Status Sebuah Negara Bentuk Penjajahan Politik dan Ekonomi
Negara yang ada didunia ini, masing-masing memiliki status kenegaraannya. Apakah sebagai negara maju, berkembang ataukah negara miskin. Status ini sematkan oleh lembaga perdagangan dunia yaitu World Trade Organisation (WHO) yang dikomandoi oleh negara super power Amerika Serikat. Begitulah AS, merasa sebagai negara terkuat yang tidak ada tandingannya atau tidak ada negara satupun yang menyainginya, dengan sekehendak hatinya melabelkan status negara kepada semua negara yang ada didunia.
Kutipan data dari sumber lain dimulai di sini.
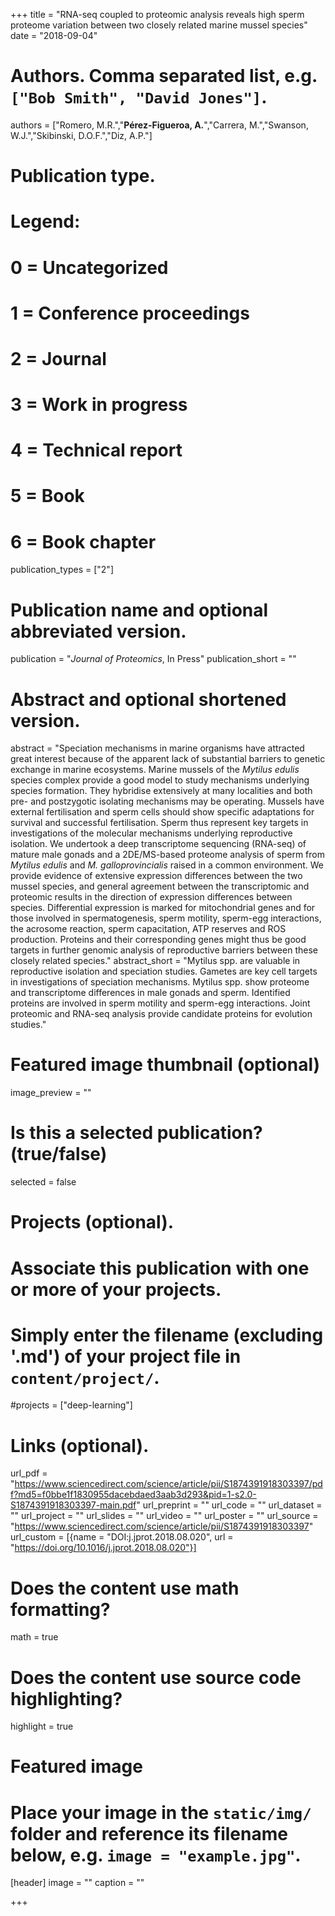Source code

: +++
title = "RNA-seq coupled to proteomic analysis reveals high sperm proteome variation between two closely related marine mussel species"
date = "2018-09-04"

# Authors. Comma separated list, e.g. `["Bob Smith", "David Jones"]`.
authors = ["Romero, M.R.","**Pérez-Figueroa, A.**","Carrera, M.","Swanson, W.J.","Skibinski, D.O.F.","Diz, A.P."]

# Publication type.
# Legend:
# 0 = Uncategorized
# 1 = Conference proceedings
# 2 = Journal
# 3 = Work in progress
# 4 = Technical report
# 5 = Book
# 6 = Book chapter
publication_types = ["2"]

# Publication name and optional abbreviated version.
publication = "*Journal of Proteomics*, In Press"
publication_short = ""

# Abstract and optional shortened version.
abstract = "Speciation mechanisms in marine organisms have attracted great interest because of the apparent lack of substantial barriers to genetic exchange in marine ecosystems. Marine mussels of the *Mytilus edulis* species complex provide a good model to study mechanisms underlying species formation. They hybridise extensively at many localities and both pre- and postzygotic isolating mechanisms may be operating. Mussels have external fertilisation and sperm cells should show specific adaptations for survival and successful fertilisation. Sperm thus represent key targets in investigations of the molecular mechanisms underlying reproductive isolation. We undertook a deep transcriptome sequencing (RNA-seq) of mature male gonads and a 2DE/MS-based proteome analysis of sperm from *Mytilus edulis* and *M. galloprovincialis* raised in a common environment. We provide evidence of extensive expression differences between the two mussel species, and general agreement between the transcriptomic and proteomic results in the direction of expression differences between species. Differential expression is marked for mitochondrial genes and for those involved in spermatogenesis, sperm motility, sperm-egg interactions, the acrosome reaction, sperm capacitation, ATP reserves and ROS production. Proteins and their corresponding genes might thus be good targets in further genomic analysis of reproductive barriers between these closely related species."
abstract_short = "Mytilus spp. are valuable in reproductive isolation and speciation studies. Gametes are key cell targets in investigations of speciation mechanisms. Mytilus spp. show proteome and transcriptome differences in male gonads and sperm. Identified proteins are involved in sperm motility and sperm-egg interactions. Joint proteomic and RNA-seq analysis provide candidate proteins for evolution studies."

# Featured image thumbnail (optional)
image_preview = ""

# Is this a selected publication? (true/false)
selected = false

# Projects (optional).
#   Associate this publication with one or more of your projects.
#   Simply enter the filename (excluding '.md') of your project file in `content/project/`.
#projects = ["deep-learning"]

# Links (optional).
url_pdf = "https://www.sciencedirect.com/science/article/pii/S1874391918303397/pdf?md5=f0bbe1f1830955dacebdaed3aab3d293&pid=1-s2.0-S1874391918303397-main.pdf"
url_preprint = ""
url_code = ""
url_dataset = ""
url_project = ""
url_slides = ""
url_video = ""
url_poster = ""
url_source = "https://www.sciencedirect.com/science/article/pii/S1874391918303397"
url_custom = [{name = "DOI:j.jprot.2018.08.020", url = "https://doi.org/10.1016/j.jprot.2018.08.020"}]

# Does the content use math formatting?
math = true

# Does the content use source code highlighting?
highlight = true

# Featured image
# Place your image in the `static/img/` folder and reference its filename below, e.g. `image = "example.jpg"`.
[header]
image = ""
caption = ""

+++


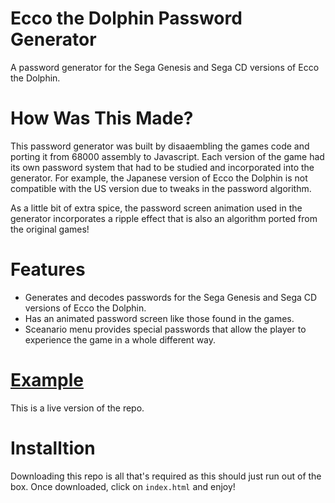 # Ecco the Dolphin Password Generator
A password generator for the Sega Genesis and Sega CD versions of Ecco the Dolphin.

# How Was This Made?

This password generator was built by disaaembling the games code and porting it from 68000 assembly to Javascript.
Each version of the game had its own password system that had to be studied and incorporated into the generator.
For example, the Japanese version of Ecco the Dolphin is not compatible with the US version due to tweaks in the 
password algorithm. 

As a little bit of extra spice, the password screen animation used in the generator incorporates a ripple effect that is also an algorithm
ported from the original games!

# Features

- Generates and decodes passwords for the Sega Genesis and Sega CD versions of Ecco the Dolphin.
- Has an animated password screen like those found in the games.
- Sceanario menu provides special passwords that allow the player to experience the game in a whole different way.

# [Example](https://eccothedolphin.online/ecco-password-generator/)
This is a live version of the repo.

# Installtion

Downloading this repo is all that's required as this should just run out of the box. Once downloaded, click on `index.html` and enjoy!
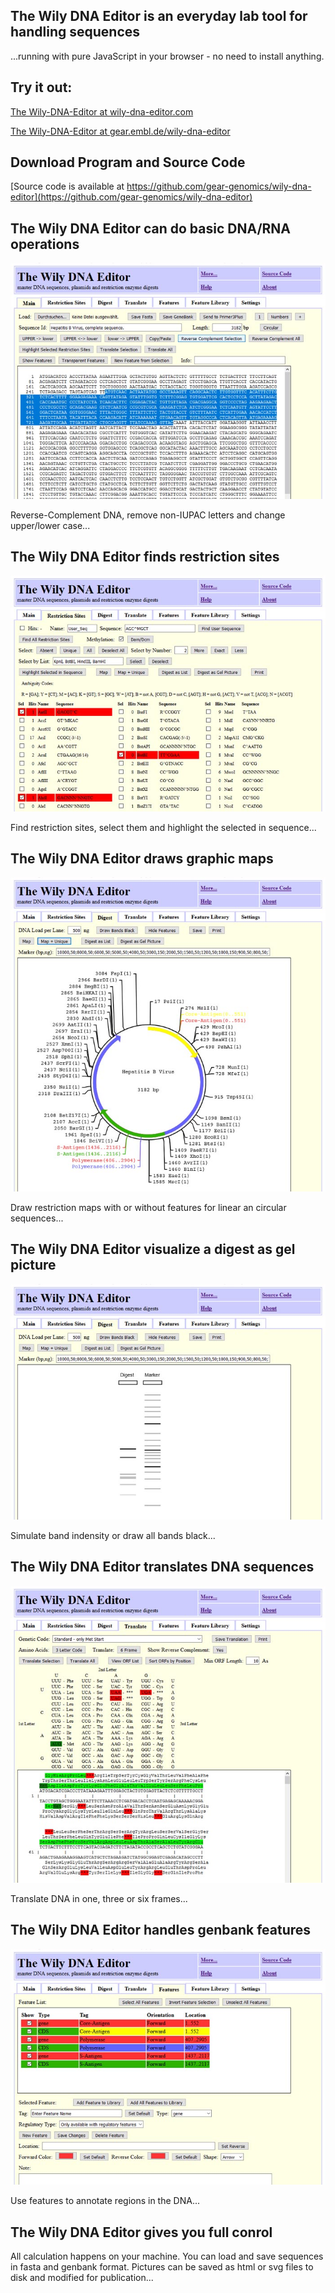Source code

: The Wily DNA Editor is an everyday lab tool for handling sequences
------------------------------------------------------------------

...running with pure JavaScript in your browser - no need to install anything.

Try it out:
-----------

[The Wily-DNA-Editor at wily-dna-editor.com](https://wily-dna-editor.com)

[The Wily-DNA-Editor at gear.embl.de/wily-dna-editor](http://gear.embl.de/wily-dna-editor)

Download Program and Source Code
--------------------------------

[Source code is available at https://github.com/gear-genomics/wily-dna-editor](https://github.com/gear-genomics/wily-dna-editor)

The Wily DNA Editor can do basic DNA/RNA operations
---------------------------------------------------

<p align="center"><img src="readme_files/main.jpg"></p>

Reverse-Complement DNA, remove non-IUPAC letters and change upper/lower case...


The Wily DNA Editor finds restriction sites
-------------------------------------------

<p align="center"><img src="readme_files/digest.jpg"></p>

Find restriction sites, select them and highlight the selected in sequence...

The Wily DNA Editor draws graphic maps
--------------------------------------

<p align="center"><img src="readme_files/map.jpg"></p>

Draw restriction maps with or without features for linear an circular sequences...

The Wily DNA Editor visualize a digest as gel picture
-----------------------------------------------------
<p align="center"><img src="readme_files/gel.jpg"></p>

Simulate band indensity or draw all bands black...

The Wily DNA Editor translates DNA sequences
--------------------------------------------

<p align="center"><img src="readme_files/translate.jpg"></p>

Translate DNA in one, three or six frames...

The Wily DNA Editor handles genbank features
--------------------------------------------

<p align="center"><img src="readme_files/features.jpg"></p>

Use features to annotate regions in the DNA...

The Wily DNA Editor gives you full conrol
-----------------------------------------

All calculation happens on your machine. You can load and save sequences in fasta and genbank format.
Pictures can be saved as html or svg files to disk and modified for publication...
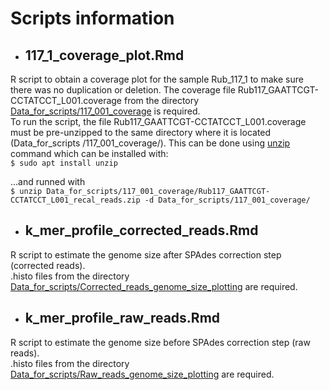 # Scripts information
* ## **117_1_coverage_plot.Rmd**   
R script to obtain a coverage plot for the sample Rub_117_1 to make sure there was no duplication or deletion.
The coverage file Rub117_GAATTCGT-CCTATCCT_L001.coverage from the directory [Data_for_scripts/117_001_coverage](https://github.com/CyanusCentaurea/Yeast_genome_project/tree/main/Data_for_scripts/117_001_coverage) is required.    
To run the script, the file Rub117_GAATTCGT-CCTATCCT_L001.coverage must be pre-unzipped to the same directory where it is located (Data_for_scripts
/117_001_coverage/). This can be done using [unzip](https://www.linux.org/docs/man1/unzip.html) command which can be installed with:   
`$ sudo apt install unzip`

...and runned with   
`$ unzip Data_for_scripts/117_001_coverage/Rub117_GAATTCGT-CCTATCCT_L001_recal_reads.zip -d Data_for_scripts/117_001_coverage/`

* ## **k_mer_profile_corrected_reads.Rmd**   
R script to estimate the genome size after SPAdes correction step (corrected reads).   
.histo files from the directory [Data_for_scripts/Corrected_reads_genome_size_plotting](https://github.com/CyanusCentaurea/Yeast_genome_project/tree/main/Data_for_scripts/Corrected_reads_genome_size_plotting) are required.

* ## **k_mer_profile_raw_reads.Rmd**   
R script to estimate the genome size before SPAdes correction step (raw reads).   
.histo files from the directory [Data_for_scripts/Raw_reads_genome_size_plotting](https://github.com/CyanusCentaurea/Yeast_genome_project/tree/main/Data_for_scripts/Raw_reads_genome_size_plotting) are required.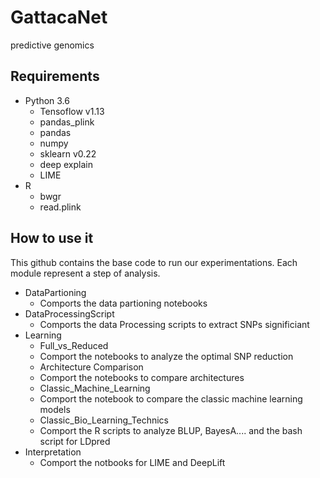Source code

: # GattacaNet
predictive genomics
## Requirements
  * Python 3.6
    * Tensoflow v1.13
    * pandas_plink
    * pandas
    * numpy
    * sklearn v0.22
    * deep explain
    * LIME
  * R
    * bwgr
    * read.plink
  
 ## How to use it 
 
 This github contains the base code to run our experimentations. Each module represent a step of analysis. 
  * DataPartioning
    * Comports the data partioning notebooks
  * DataProcessingScript
    * Comports the data Processing scripts to extract SNPs significiant
  * Learning
    * Full_vs_Reduced
     * Comport the notebooks to analyze the optimal SNP reduction
    * Architecture Comparison 
     * Comport the notebooks to compare architectures
    * Classic_Machine_Learning
     * Comport the notebook to compare the classic machine learning models
    * Classic_Bio_Learning_Technics
     * Comport the R scripts to analyze BLUP, BayesA.... and the bash script for LDpred
  * Interpretation
    * Comport the notbooks for LIME and DeepLift

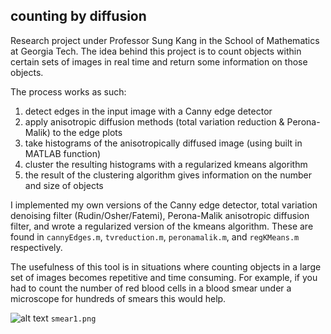 
## counting by diffusion

Research project under Professor Sung Kang in the School of Mathematics at Georgia Tech. The idea behind this project is to count objects within certain sets of images in real time and return some information on those objects.

The process works as such:
1. detect edges in the input image with a Canny edge detector
2. apply anisotropic diffusion methods (total variation reduction & Perona-Malik) to the edge plots
3. take histograms of the anisotropically diffused image (using built in MATLAB function)
4. cluster the resulting histograms with a regularized kmeans algorithm
5. the result of the clustering algorithm gives information on the number and size of objects

I implemented my own versions of the Canny edge detector, total variation denoising filter (Rudin/Osher/Fatemi), Perona-Malik anisotropic diffusion filter, and wrote a regularized version of the kmeans algorithm. These are found in `cannyEdges.m`, `tvreduction.m`, `peronamalik.m`, and `regKMeans.m` respectively.

The usefulness of this tool is in situations where counting objects in a large set of images becomes repetitive and time consuming. For example, if you had to count the number of red blood cells in a blood smear under a microscope for hundreds of smears this would help.

![alt text](https://raw.githubusercontent.com/sayemmh/counting-by-diffusion/master/img/smear1.pngstyle=centerme)
`smear1.png`
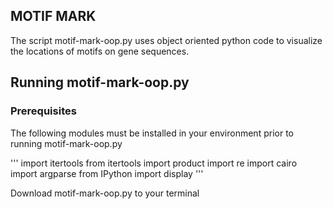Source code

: ## MOTIF MARK

The script motif-mark-oop.py uses object oriented python code to visualize the locations of motifs on gene sequences. 

## Running motif-mark-oop.py

### Prerequisites
The following modules must be installed in your environment prior to running motif-mark-oop.py 

'''
  import itertools
  from itertools import product
  import re
  import cairo
  import argparse
  from IPython import display
'''

Download motif-mark-oop.py to your terminal 
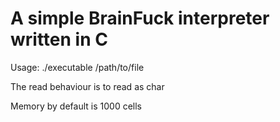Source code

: # A simple BrainFuck interpreter written in C
Usage: ./executable /path/to/file

The read behaviour is to read as char

Memory by default is 1000 cells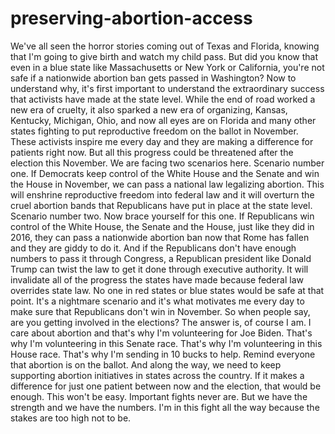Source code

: 
# preserving-abortion-access
We've all seen the horror stories coming out of Texas and Florida, knowing that I'm going to give birth and watch my child pass.
But did you know that even in a blue state like Massachusetts or New York or California,
you're not safe if a nationwide abortion ban gets passed in Washington?
Now to understand why, it's first important to understand the extraordinary success that activists have made at the state level.
While the end of road worked a new era of cruelty, it also sparked a new era of organizing,
Kansas, Kentucky, Michigan, Ohio, and now all eyes are on Florida and many other states fighting to put reproductive freedom on the ballot in November.
These activists inspire me every day and they are making a difference for patients right now.
But all this progress could be threatened after the election this November.
We are facing two scenarios here.
Scenario number one.
If Democrats keep control of the White House and the Senate and win the House in November, we can pass a national law legalizing abortion.
This will enshrine reproductive freedom into federal law and it will overturn the cruel abortion bands
that Republicans have put in place at the state level.
Scenario number two.
Now brace yourself for this one.
If Republicans win control of the White House, the Senate and the House, just like they did in 2016,
they can pass a nationwide abortion ban now that Rome has fallen and they are giddy to do it.
And if the Republicans don't have enough numbers to pass it through Congress,
a Republican president like Donald Trump can twist the law to get it done through executive authority.
It will invalidate all of the progress the states have made because federal law overrides state law.
No one in red states or blue states would be safe at that point.
It's a nightmare scenario and it's what motivates me every day to make sure that Republicans don't win in November.
So when people say, are you getting involved in the elections?
The answer is, of course I am.
I care about abortion and that's why I'm volunteering for Joe Biden.
That's why I'm volunteering in this Senate race.
That's why I'm volunteering in this House race.
That's why I'm sending in 10 bucks to help.
Remind everyone that abortion is on the ballot.
And along the way, we need to keep supporting abortion initiatives in states across the country.
If it makes a difference for just one patient between now and the election, that would be enough.
This won't be easy.
Important fights never are.
But we have the strength and we have the numbers.
I'm in this fight all the way because the stakes are too high not to be.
Status yang disematkan tanpa melihat suatu kondisi negara tersebut, apakah layak mendapatkan status negara berkembang ataukah negara maju.
Penyematan status oleh AS kepada masing-masing negara tentu bukanlah tanpa tujuan. Tidaklah mungkin, AS yang merupakan negara super power dan beridiologikan kapitalis, melakukan sesuatu tanpa ada tujuan. Sebagai negara bersistem kapitalis penyematan status negara merupakan strategi imperiliasme gaya baru atau penjajahan gaya baru, terlebih dari sisi politik dan ekonomi. Sebagaimana yang dinyatakan secara tersirat dalam South China Morning Post (SCMP) Minggu (23/2) menyebutkan keputusan tersebut memang bertujuan agar negara-negara tersebut (yang dirubah statusnya menjadi negara maju) tidak memperoleh perlakuan khusus dalam perdagangan internasional. Maka dengan demikian, AS telah menjadikan labelling sebagai alat keuntungan politik dan ekonominya, bukan untuk kebaikan seluruh dunia serta mengarahkan opini dunia untuk mendukung AS.
Jika Indonesia dan negara-negara muslim lainnya ingin menjadi negara maju yang sebenarnya/hakiki, jalan satu-satunya dengan menerapkan idiologi Islam. Idiologi Islam adalah idiologi sempurna, mulai dari teori hingga aplikasi yang dituntunkan oleh sang Maha Pencipta sekaligus Pengatur Kehidupan, Allah Subhanahu wata’ala.